Ricardo distingue tre categorie che partecipano alla distribuzione del reddito: i lavoratori, gli imprenditori ed i redditieri. Se la parte del reddito nazionale spettante al primo gruppo è fissata al salario di sussistenza, la quota spettante alle altre due categorie è variabile.
Nell’analisi ricardiana il ruolo di queste due classi sociali è nettamente diverso; i redditieri spendono completamente quello che percepiscono in consumi improduttivi, mentre gli imprenditori sono il motore dell’economia in quanto reinvestono i loro profitti per creare ulteriore ricchezza.
Tenendo presente che, in pratica, la ricchezza prodotta da una nazione viene suddivisa tra queste due categorie, dopo aver dedotto la quota di sussistenza spettante ai lavoratori, ogni aumento dei redditi dei proprietari terrieri non favorisce in alcun modo l’aumento della ricchezza nazionale in quanto i maggiori guadagni non verranno destinati ad investimenti produttivi.

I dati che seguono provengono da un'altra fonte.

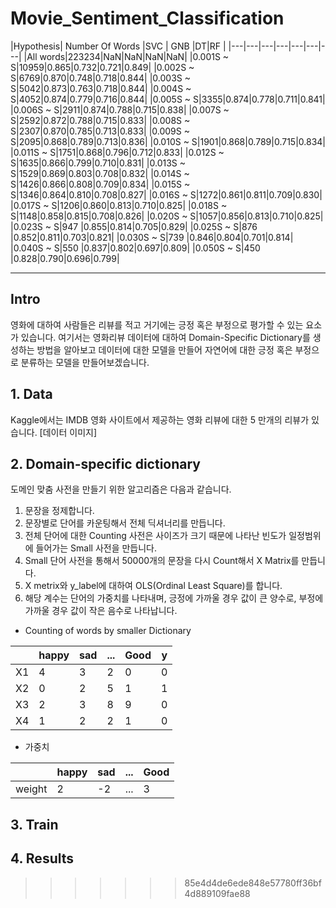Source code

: # Movie_Sentiment_Classification



|Hypothesis| Number Of Words |SVC | GNB |DT|RF |
|---|---|---|---|---|---|---|
|All words|223234|NaN|NaN|NaN|NaN| 
|0.001S ~ S|10959|0.865|0.732|0.721|0.849|
|0.002S ~ S|6769|0.870|0.748|0.718|0.844|
|0.003S ~ S|5042|0.873|0.763|0.718|0.844|
|0.004S ~ S|4052|0.874|0.779|0.716|0.844|
|0.005S ~ S|3355|0.874|0.778|0.711|0.841|
|0.006S ~ S|2911|0.874|0.788|0.715|0.838|
|0.007S ~ S|2592|0.872|0.788|0.715|0.833|
|0.008S ~ S|2307|0.870|0.785|0.713|0.833|
|0.009S ~ S|2095|0.868|0.789|0.713|0.836|
|0.010S ~ S|1901|0.868|0.789|0.715|0.834|
|0.011S ~ S|1751|0.868|0.796|0.712|0.833|
|0.012S ~ S|1635|0.866|0.799|0.710|0.831|
|0.013S ~ S|1529|0.869|0.803|0.708|0.832|
|0.014S ~ S|1426|0.866|0.808|0.709|0.834|
|0.015S ~ S|1346|0.864|0.810|0.708|0.827|
|0.016S ~ S|1272|0.861|0.811|0.709|0.830|
|0.017S ~ S|1206|0.860|0.813|0.710|0.825|
|0.018S ~ S|1148|0.858|0.815|0.708|0.826|
|0.020S ~ S|1057|0.856|0.813|0.710|0.825|
|0.023S ~ S|947 |0.855|0.814|0.705|0.829|
|0.025S ~ S|876 |0.852|0.811|0.703|0.821|
|0.030S ~ S|739 |0.846|0.804|0.701|0.814|
|0.040S ~ S|550 |0.837|0.802|0.697|0.809|
|0.050S ~ S|450 |0.828|0.790|0.696|0.799|


-----------------------------------------------

## Intro 

영화에 대하여 사람들은 리뷰를 적고 거기에는 긍정 혹은 부정으로 평가할 수 있는 요소가 있습니다. 여기서는 영화리뷰 데이터에 대하여
Domain-Specific Dictionary를 생성하는 방법을 알아보고 데이터에 대한 모델을 만들어 자연어에 대한 긍정 혹은 부정으로 분류하는 모델을
만들어보겠습니다. 

## 1. Data

Kaggle에서는 IMDB 영화 사이트에서 제공하는 영화 리뷰에 대한 5 만개의 리뷰가 있습니다. 
[데이터 이미지]


## 2. Domain-specific dictionary

도메인 맞춤 사전을 만들기 위한 알고리즘은 다음과 같습니다. 

1. 문장을 정제합니다.  
2. 문장별로 단어를 카운팅해서 전체 딕셔너리를 만듭니다. 
3. 전체 단어에 대한 Counting 사전은 사이즈가 크기 때문에 나타난 빈도가 일정범위에 들어가는 Small 사전을 만듭니다. 
4. Small 단어 사전을 통해서 50000개의 문장을 다시 Count해서 X Matrix를 만듭니다. 
5. X metrix와 y_label에 대하여 OLS(Ordinal Least Square)를 합니다. 
6. 해당 계수는 단어의 가중치를 나타내며, 긍정에 가까울 경우 값이 큰 양수로, 부정에 가까울 경우 값이 작은 음수로 나타납니다. 


* Counting of words by smaller Dictionary

|| happy | sad| ... | Good| y|
|---|---|---|---|---| ---|
 X1| 4 |3|2|0|  0
 X2| 0 |2|5|1| 1
 X3| 2 |3|8|9|   0
 X4| 1 |2|2|1| 0
 
 * 가중치
 
  || happy | sad| ... | Good|
 |---|---|---|---|---| 
 weight| 2 |-2|...|3|



## 3. Train 



## 4. Results
>>>>>>> 85e4d4de6ede848e57780ff36bf4d889109fae88

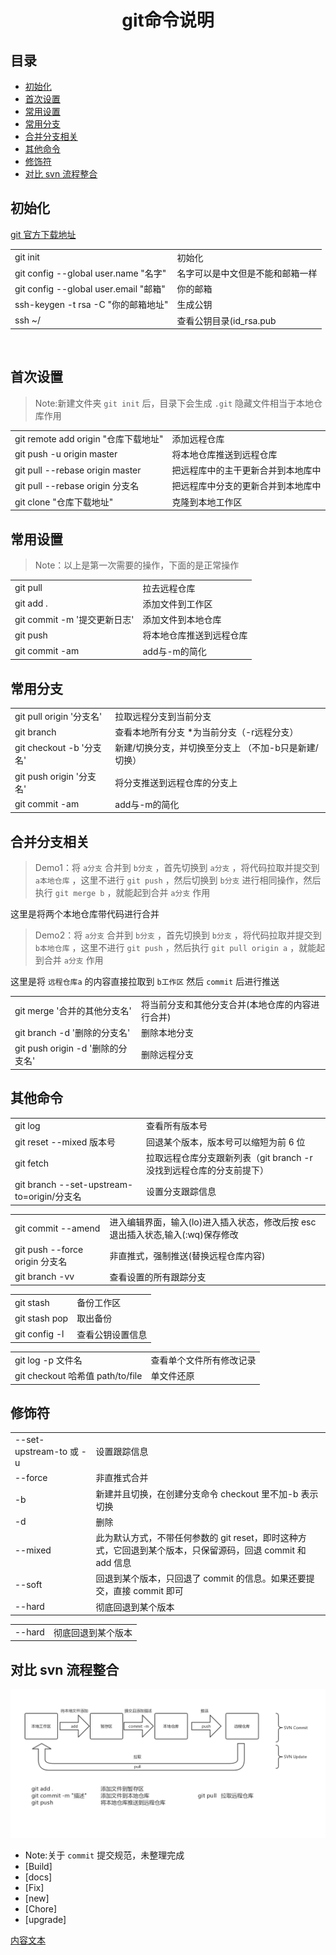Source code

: <h1 align="center">git命令说明</h1>

## 目录

- [初始化](#初始化)
- [首次设置](#首次设置)
- [常用设置](#常用设置)
- [常用分支](#常用分支)
- [合并分支相关](#合并分支相关)
- [其他命令](#其他命令)
- [修饰符](#修饰符)
- [对比 svn 流程整合](#对比-svn-流程整合)

## 初始化

<a href="https://git-scm.com/downloads" target='_blank'>git 官方下载地址</a>

<table>
<tr>
<td>git init</td>
<td>初始化</td>
</tr>
<tr>
<td>git config --global user.name "名字"</td>
<td>名字可以是中文但是不能和邮箱一样</td>
</tr>
<tr>
<td>git config --global user.email "邮箱"</td>
<td>你的邮箱</td>
</tr>
<tr>
<td>ssh-keygen -t rsa -C "你的邮箱地址"</td>
<td>生成公钥</td>
</tr>
<tr>
<td>ssh ~/</td>
<td>查看公钥目录(id_rsa.pub</td>
</tr>
</table>

<br>

## 首次设置

> Note:新建文件夹 `git init` 后，目录下会生成 `.git` 隐藏文件相当于本地仓库作用

<table>
<tr>
<td>git remote add origin "仓库下载地址"</td>
<td>添加远程仓库</td>
</tr>
<tr>
<td>git push -u origin master</td>
<td>将本地仓库推送到远程仓库</td>
</tr>
<tr>
<td>git pull --rebase origin master</td>
<td>把远程库中的主干更新合并到本地库中</td>
</tr>
<tr>
<td>git pull --rebase origin 分支名</td>
<td>把远程库中分支的更新合并到本地库中</td>
</tr>
<tr>
<td>git clone "仓库下载地址"</td>
<td>克隆到本地工作区</td>
</tr>
</table>
								
## 常用设置

> Note：以上是第一次需要的操作，下面的是正常操作

<table>
<tr>
<td>git pull</td>
<td>拉去远程仓库</td>
</tr>
<tr>
<td>git add .</td>
<td>添加文件到工作区</td>
</tr>
<tr>
<td>git commit -m '提交更新日志'</td>
<td>添加文件到本地仓库</td>
</tr>
<tr>
<td>git push</td>
<td>将本地仓库推送到远程仓库</td>
</tr>
<tr>
<td>git commit -am</td>
<td>add与-m的简化</td>
</tr>
</table>
							
## 常用分支
<table>
<tr>
<td>git pull origin '分支名'</td>
<td>拉取远程分支到当前分支</td>
</tr>
<tr>
<td>git branch</td>
<td>查看本地所有分支 *为当前分支（-r远程分支）</td>
</tr>
<tr>
<td>git checkout -b '分支名'</td>
<td>新建/切换分支，并切换至分支上 （不加-b只是新建/切换）</td>
</tr>
<tr>
<td>git push origin '分支名'</td>
<td>将分支推送到远程仓库的分支上</td>
</tr>
<tr>
<td>git commit -am</td>
<td>add与-m的简化</td>
</tr>
</table>
					
## 合并分支相关

> Demo1：将 `a分支` 合并到 `b分支` ，首先切换到 `a分支` ，将代码拉取并提交到 `a本地仓库` ，这里不进行 `git push` ，然后切换到 `b分支` 进行相同操作，然后执行 `git merge b` ，就能起到合并 `a分支` 作用

这里是将两个本地仓库带代码进行合并

> Demo2：将 `a分支` 合并到 `b分支` ，首先切换到 `b分支` ，将代码拉取并提交到 `b本地仓库` ，这里不进行 `git push` ，然后执行 `git pull origin a` ，就能起到合并 `a分支` 作用

这里是将 `远程仓库a` 的内容直接拉取到 `b工作区` 然后 `commit` 后进行推送

<table>
<tr>
<td>git merge '合并的其他分支名'</td>
<td>将当前分支和其他分支合并(本地仓库的内容进行合并)</td>
</tr>
<tr>
<td>git branch -d '删除的分支名'</td>
<td>删除本地分支</td>
</tr>
<tr>
<td>git push origin -d '删除的分支名'</td>
<td>删除远程分支</td>
</tr>
</table>

## 其他命令

<table>
<tr>
<td>git log</td>
<td>查看所有版本号</td>
</tr>
<tr>
<td>git reset --mixed 版本号</td>
<td>回退某个版本，版本号可以缩短为前 6 位</td>
</tr>
<tr>
<td>git fetch</td>
<td>拉取远程仓库分支跟新列表（git branch -r 没找到远程仓库的分支前提下）</td>
</tr>
<tr>
<td>git branch --set-upstream-to=origin/分支名</td>
<td>设置分支跟踪信息</td>
</tr>
</table>

<table>
<tr>
<td>git commit --amend</td>
<td>进入编辑界面，输入(lo)进入插入状态，修改后按 esc 退出插入状态,输入(:wq)保存修改</td>
</tr>
<tr>
<td>git push --force origin 分支名</td>
<td>非直推式，强制推送(替换远程仓库内容)</td>
</tr>
<tr>
<td>git branch -vv</td>
<td>查看设置的所有跟踪分支</td>
</tr>
</table>

<table>
<tr>
<td>git stash</td>
<td>备份工作区</td>
</tr>
<tr>
<td>git stash pop</td>
<td>取出备份</td>
</tr>
<tr>
<td>git config -l</td>
<td>查看公钥设置信息</td>
</tr>
</table>
 
<table>
<tr>
<td>git log -p 文件名</td>
<td>查看单个文件所有修改记录</td>
</tr>
<tr>
<td>git checkout 哈希值 path/to/file </td>
<td>单文件还原</td>
</tr>
</table>

## 修饰符

<table>
<tr>
<td>--set-upstream-to 或 -u</td>
<td>设置跟踪信息</td>
</tr>
<tr>
<td>--force</td>
<td>非直推式合并</td>
</tr>
<tr>
<td>-b</td>
<td>新建并且切换，在创建分支命令 checkout 里不加-b 表示切换</td>
</tr>
<tr>
<td>-d</td>
<td>删除</td>
</tr>
<tr>
<td>--mixed</td>
<td>此为默认方式，不带任何参数的 git reset，即时这种方式，它回退到某个版本，只保留源码，回退 commit 和 add 信息</td>
</tr>
<tr>
<td>--soft</td>
<td>回退到某个版本，只回退了 commit 的信息。如果还要提交，直接 commit 即可</td>
</tr>
<tr>
<td>--hard</td>
<td>彻底回退到某个版本</td>
</tr>
</table>

<table>
<tr>
<td>--hard</td>
<td>彻底回退到某个版本</td>
</tr>
</table>

## 对比 svn 流程整合

<img src="https://github.com/wudlin/git/blob/master/img/git%E5%AF%B9%E6%AF%94svn.jpg?width=890">

- Note:关于 `commit` 提交规范，未整理完成
- [Build]
- [docs]
- [Fix]
- [new]
- [Chore]
- [upgrade]

<a href="http://note.youdao.com/noteshare?id=e176d987566e724739ff48ed0b977e26" target="_blank">内容文本</a>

Un altro campo in cui l’economista inglese ha dato un fondamentale contributo è stato quello dell’elaborazione di un modello per il commercio internazionale (v.). Il modello ricardiano ipotizza che ciascun paese esporterà il bene che è in grado di produrre ad un costo medio del lavoro relativamente inferiore. In particolare, in presenza di mercati perfettamente concorrenziali, le differenze internazionali nella produttività media del lavoro finiscono per essere la causa principale delle divergenze nei costi e nei prezzi.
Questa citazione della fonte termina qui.